▶ _Task objective_: For the data below, report how many lines contain the string "first" and write nothing more.

[[ Supplied records open ]]

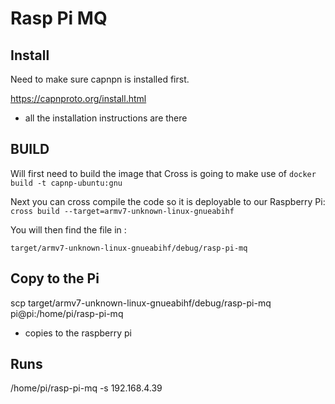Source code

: # Rasp Pi MQ

## Install
Need to make sure capnpn is installed first.

https://capnproto.org/install.html
- all the installation instructions are there

## BUILD
Will first need to build the image that Cross is going to make use of 
`docker build -t capnp-ubuntu:gnu`

Next you can cross compile the code so it is deployable to our Raspberry Pi:
`cross build --target=armv7-unknown-linux-gnueabihf`

You will then find the file in :

`target/armv7-unknown-linux-gnueabihf/debug/rasp-pi-mq`

## Copy to the Pi
scp target/armv7-unknown-linux-gnueabihf/debug/rasp-pi-mq pi@pi:/home/pi/rasp-pi-mq
- copies to the raspberry pi 

## Runs

/home/pi/rasp-pi-mq -s 192.168.4.39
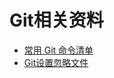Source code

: # Git相关资料
* [常用 Git 命令清单](http://www.ruanyifeng.com/blog/2015/12/git-cheat-sheet.html)
* [Git设置忽略文件](https://www.jianshu.com/p/00211429db72)

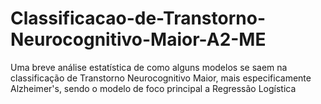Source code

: # Classificacao-de-Transtorno-Neurocognitivo-Maior-A2-ME
Uma breve análise estatística de como alguns modelos se saem na classificação de Transtorno Neurocognitivo Maior, mais especificamente Alzheimer's, sendo o modelo de foco principal a Regressão Logística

[[ Supplied records closed ]]

▶ _Response for this exercise_: 2